Not every pain can be diagnosed in the way you might want, Ofri said. There are some things doctors can’t specifically explain.

Many health issues relate to what you do in your life — diet, exercise routine, amount of stress — and that's not easily “curable” by a doctor or a prescription. Realize that getting better may require major changes in your lifestyle.

RELATED: Doctor, ER or urgent care? Guidelines for when to go where

4. Thinking good medicine is defined by tests

“There’s a common expectation that every problem will merit some kind of thing — such as a CT scan, or a blood test or an endoscopy or antibiotic — and if you don’t get that thing, then that wasn’t a visit,” Ofri noted.

If your physician is taking a good history to ferret out the problem, many of those tests can be avoided. In the U.S., doctors over-order tests excessively, partly because they fear malpractice suits, but partly because patients expect it, she added.

That approach can be dangerous because every test has side effects. It can also lead to false positives: if you do enough tests on a healthy person, something will eventually come up as “abnormal,” Ofri said.

“Good medicine is when your doctor takes careful history and maybe picks a single important test or maybe no test at all. Maybe there’s a watchful waiting or collecting more data,” she added.

5. Not asking about side effects

Most medications have a long list of side-effects because drug manufacturers are required to include everything anyone has ever reported, Ofri said. Doctors won’t discuss each one.

“If you multiply a complex illness times many complex medications and each one of those has many complex side-effects, you’re talking about 500 data points,” she noted. “The doctor may have told you about 300 of the important ones, but left out the one you end up with.”

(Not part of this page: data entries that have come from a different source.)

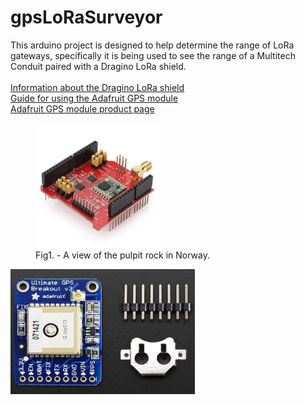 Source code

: # gpsLoRaSurveyor

This arduino project is designed to help determine the range of LoRa gateways,
specifically it is being used to see the range of a Multitech Conduit paired with a Dragino LoRa shield.<br><br>
<a href="http://wiki.dragino.com/index.php?title=Lora_Shield">Information about the Dragino LoRa shield</a>
<br>
<a href="https://learn.adafruit.com/adafruit-ultimate-gps/overview">Guide for using the Adafruit GPS module</a>
<br>
<a href="https://www.adafruit.com/product/746">Adafruit GPS module product page</a>

<figure>
  <img src="draginoLoRaShield.jpg" alt="Dragino shield" height="200" width="200">
  <figcaption>Fig1. - A view of the pulpit rock in Norway.</figcaption>
</figure>
<img src="adafruitGps.jpg" alt="Adafruit GPS module" height="200" width="295"> 
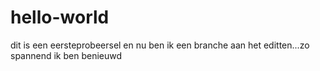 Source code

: # hello-world
dit is een eersteprobeersel
en nu ben ik een branche aan het editten...zo spannend
ik ben benieuwd
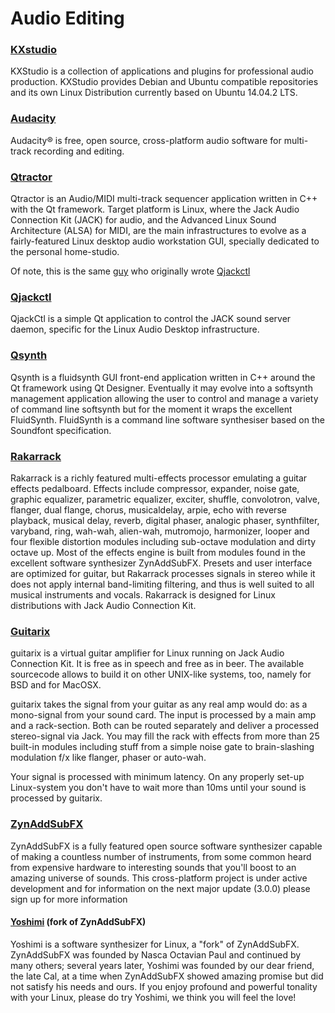 # Audio Editing

### [KXstudio](http://kxstudio.linuxaudio.org/)

KXStudio is a collection of applications and plugins for professional audio production.
KXStudio provides Debian and Ubuntu compatible repositories and its own Linux Distribution currently based on Ubuntu 14.04.2 LTS.

### [Audacity](http://www.audacityteam.org/)

Audacity® is free, open source, cross-platform audio software for multi-track recording and editing.

### [Qtractor](http://qtractor.sourceforge.net/)

Qtractor is an Audio/MIDI multi-track sequencer application written in C++ with the Qt framework. Target platform is Linux, where the Jack Audio Connection Kit (JACK) for audio, and the Advanced Linux Sound Architecture (ALSA) for MIDI, are the main infrastructures to evolve as a fairly-featured Linux desktop audio workstation GUI, specially dedicated to the personal home-studio.

Of note, this is the same [guy](http://www.rncbc.org/) who originally wrote [Qjackctl](http://qjackctl.sourceforge.net/)

### [Qjackctl](http://qjackctl.sourceforge.net/)

QjackCtl is a simple Qt application to control the JACK sound server daemon, specific for the Linux Audio Desktop infrastructure.

### [Qsynth](http://qsynth.sourceforge.net/qsynth-index.html)

Qsynth is a fluidsynth GUI front-end application written in C++ around the Qt framework using Qt Designer. Eventually it may evolve into a softsynth management application allowing the user to control and manage a variety of command line softsynth but for the moment it wraps the excellent FluidSynth. FluidSynth is a command line software synthesiser based on the Soundfont specification.

### [Rakarrack](http://rakarrack.sourceforge.net/)

Rakarrack is a richly featured multi-effects processor emulating a guitar effects pedalboard.  Effects include compressor, expander, noise gate, graphic equalizer, parametric equalizer, exciter, shuffle, convolotron, valve, flanger, dual flange, chorus, musicaldelay, arpie, echo with reverse playback, musical delay, reverb, digital phaser, analogic phaser, synthfilter, varyband, ring, wah-wah, alien-wah, mutromojo, harmonizer, looper and four flexible distortion modules including sub-octave modulation and dirty octave up.  Most of the effects engine is built from modules found in the excellent software synthesizer ZynAddSubFX.  Presets and user interface are optimized for guitar, but Rakarrack processes signals in stereo while it does not apply internal band-limiting filtering, and thus is well suited to all musical instruments and vocals.  Rakarrack is designed for Linux distributions with Jack Audio Connection Kit.

### [Guitarix](http://guitarix.org/)

guitarix is a virtual guitar amplifier for Linux running on Jack Audio Connection Kit. It is free as in speech and free as in beer. The available sourcecode allows to build it on other UNIX-like systems, too, namely for BSD and for MacOSX.

guitarix takes the signal from your guitar as any real amp would do: as a mono-signal from your sound card. The input is processed by a main amp and a rack-section. Both can be routed separately and deliver a processed stereo-signal via Jack. You may fill the rack with effects from more than 25 built-in modules including stuff from a simple noise gate to brain-slashing modulation f/x like flanger, phaser or auto-wah.

Your signal is processed with minimum latency. On any properly set-up Linux-system you don't have to wait more than 10ms until your sound is processed by guitarix.

### [ZynAddSubFX](http://zynaddsubfx.sourceforge.net/)

ZynAddSubFX is a fully featured open source software synthesizer capable of making a countless number of instruments, from some common heard from expensive hardware to interesting sounds that you'll boost to an amazing universe of sounds. This cross-platform project is under active development and for information on the next major update (3.0.0) please sign up for more information

#### [Yoshimi](http://yoshimi.sourceforge.net/)  (fork of ZynAddSubFX)

Yoshimi is a software synthesizer for Linux, a "fork" of ZynAddSubFX. ZynAddSubFX was founded by Nasca Octavian Paul and continued by many others; several years later, Yoshimi was founded by our dear friend, the late Cal, at a time when ZynAddSubFX showed amazing promise but did not satisfy his needs and ours. If you enjoy profound and powerful tonality with your Linux, please do try Yoshimi, we think you will feel the love!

So ask: Are there any important side-effects I should know about?

6. Not telling your doctor you cut your pills in half

For some medications, it's fine to cut the pill in half; for others, it’s critical not to do it. Some patients divide pills because of costs, or because they’re worried about side-effects like sexual dysfunction or headaches.

Whatever the reason, Ofri wants to know.

“I’m not going to get angry at a patient; in fact, I’ll be grateful that they told me,” she said. She can tell a patient whether it’s dangerous to cut the pill in half or not, and she can look for alternatives if the drug is too expensive or has too many side-effects.

7. Expecting a precise prognosis

For doctors, giving a diagnosis is different than providing a prognosis.

“The science of prognostication is very imperfect,” Ofri said. “To say ‘You have six months to live,’ that’s a very hard thing to do… no one has the crystal ball for a particular patient with their genetics and their environment and their diet.”

For someone facing a terminal illness, she’ll say: On average, here’s the range people with your condition live. Let’s hope for the best, but let’s also plan for the worst.

“That to me is the most honest I can be,” Ofri said.